(Pictures paired with source code)
=== Section Start ===

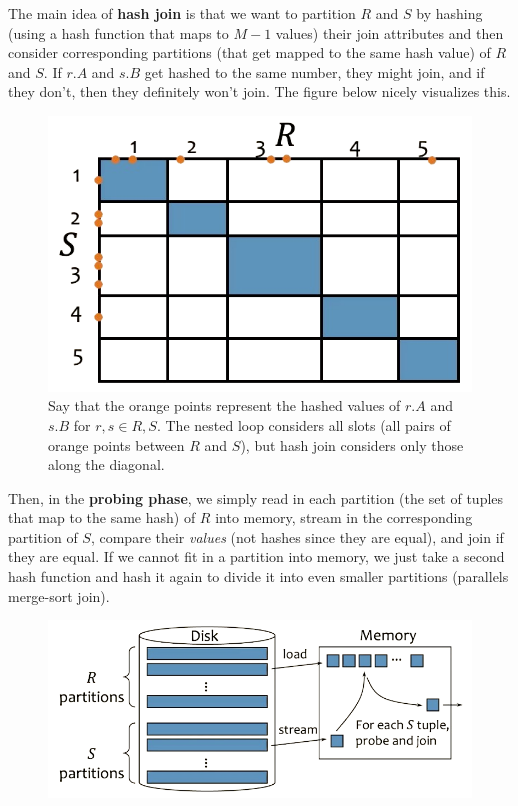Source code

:     \begin{definition}
      The main idea of \textbf{hash join} is that we want to partition $R$ and $S$ by hashing (using a hash function that maps to $M-1$ values) their join attributes and then consider corresponding partitions (that get mapped to the same hash value) of $R$ and $S$. If $r.A$ and $s.B$ get hashed to the same number, they might join, and if they don't, then they definitely won't join. The figure below nicely visualizes this. 
    
      \begin{figure}[H]
        \centering 
        \includegraphics[scale=0.4]{img/hash_join.png}
        \caption{Say that the orange points represent the hashed values of $r.A$ and $s.B$ for $r, s \in R, S$. The nested loop considers all slots (all pairs of orange points between $R$ and $S$), but hash join considers only those along the diagonal. } 
        \label{fig:hash_join}
      \end{figure}

      Then, in the \textbf{probing phase}, we simply read in each partition (the set of tuples that map to the same hash) of $R$ into memory, stream in the corresponding partition of $S$, compare their \textit{values} (not hashes since they are equal), and join if they are equal. If we cannot fit in a partition into memory, we just take a second hash function and hash it again to divide it into even smaller partitions (parallels merge-sort join). 

      \begin{figure}[H]
        \centering 
        \includegraphics[scale=0.4]{img/hash_join2.png}
        \caption{} 
        \label{fig:hash_join2}
      \end{figure}


\end{definition}
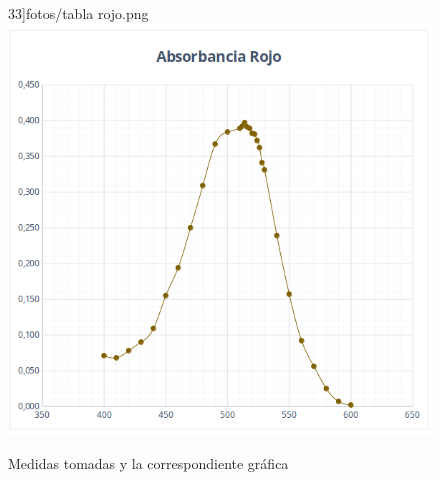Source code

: \begin{figure}[H]
33]{fotos/tabla rojo.png} 
    \includegraphics[scale = 0.433]{fotos/abs rojo.png}   
    \caption{Medidas tomadas y la correspondiente gráfica}
    \label{fig:cris3}
\end{figure}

=== Section End ===

TASK TO COMPLETE | Which of the lines above include the string "hashed"? Pick them out and copy them.

OUTPUT |
      The main idea of \textbf{hash join} is that we want to partition $R$ and $S$ by hashing (using a hash function that maps to $M-1$ values) their join attributes and then consider corresponding partitions (that get mapped to the same hash value) of $R$ and $S$. If $r.A$ and $s.B$ get hashed to the same number, they might join, and if they don't, then they definitely won't join. The figure below nicely visualizes this. 
        \caption{Say that the orange points represent the hashed values of $r.A$ and $s.B$ for $r, s \in R, S$. The nested loop considers all slots (all pairs of orange points between $R$ and $S$), but hash join considers only those along the diagonal. } 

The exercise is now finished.